Pull out of the data below the stretch of lines bounded by the one containing "For Auto-connect A2DP, edit" and the one containing "1) Open blueman", both bounds included, unchanged.

--- INFORMATION Enclosed Below ---

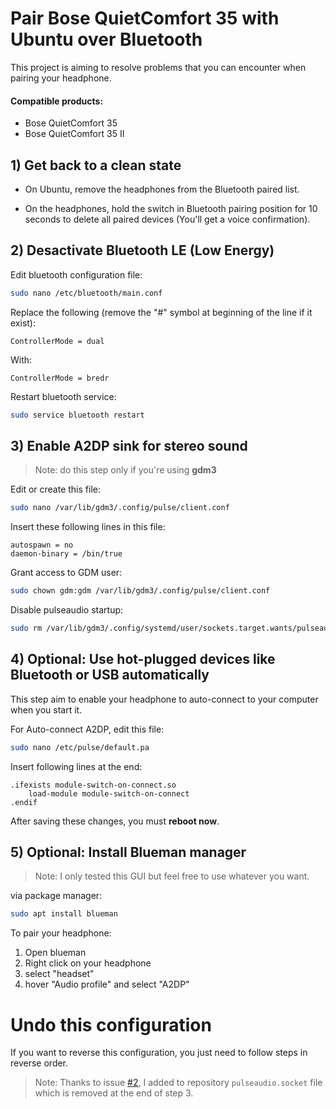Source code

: # Pair Bose QuietComfort 35 with Ubuntu over Bluetooth

This project is aiming to resolve problems that you can encounter when pairing your headphone.

#### Compatible products:
* Bose QuietComfort 35
* Bose QuietComfort 35 II

## 1) Get back to a clean state
   
* On Ubuntu, remove the headphones from the Bluetooth paired list.

* On the headphones, hold the switch in Bluetooth pairing position for 10 seconds to delete all paired devices (You'll get a voice confirmation).

## 2) Desactivate Bluetooth LE (Low Energy)

Edit bluetooth configuration file:
```bash
sudo nano /etc/bluetooth/main.conf
```

Replace the following (remove the "#" symbol at beginning of the line if it exist):
```text
ControllerMode = dual
```
With:
```text
ControllerMode = bredr
```

Restart bluetooth service:
```bash
sudo service bluetooth restart
```

## 3) Enable A2DP sink for stereo sound

> Note: do this step only if you're using **gdm3**

Edit or create this file:
```bash
sudo nano /var/lib/gdm3/.config/pulse/client.conf
```
Insert these following lines in this file:
```text
autospawn = no
daemon-binary = /bin/true
```

Grant access to GDM user:
```bash
sudo chown gdm:gdm /var/lib/gdm3/.config/pulse/client.conf
```

Disable pulseaudio startup:
```bash
sudo rm /var/lib/gdm3/.config/systemd/user/sockets.target.wants/pulseaudio.socket
```

## 4) Optional: Use hot-plugged devices like Bluetooth or USB automatically

This step aim to enable your headphone to auto-connect to your computer when you start it.

For Auto-connect A2DP, edit this file:
```bash
sudo nano /etc/pulse/default.pa
```

Insert following lines at the end:
```text
.ifexists module-switch-on-connect.so
	load-module module-switch-on-connect
.endif
```

After saving these changes, you must **reboot now**.

## 5) Optional: Install Blueman manager

> Note: I only tested this GUI but feel free to use whatever you want.

via package manager:
```bash
sudo apt install blueman
```

To pair your headphone:

1) Open blueman
2) Right click on your headphone
3) select "headset"
4) hover "Audio profile" and select "A2DP"

# Undo this configuration

If you want to reverse this configuration, you just need to follow steps in reverse order.

> Note: Thanks to issue [#2](https://github.com/Goldweavers/bose_qc35-ubuntu/issues/2), I added to repository ```pulseaudio.socket``` file which is removed at the end of step 3.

--- End of Enclosed INFORMATION ---

REPLY TO THE TASK:
For Auto-connect A2DP, edit this file:
```bash
sudo nano /etc/pulse/default.pa
```

Insert following lines at the end:
```text
.ifexists module-switch-on-connect.so
	load-module module-switch-on-connect
.endif
```

After saving these changes, you must **reboot now**.

## 5) Optional: Install Blueman manager

> Note: I only tested this GUI but feel free to use whatever you want.

via package manager:
```bash
sudo apt install blueman
```

To pair your headphone:

1) Open blueman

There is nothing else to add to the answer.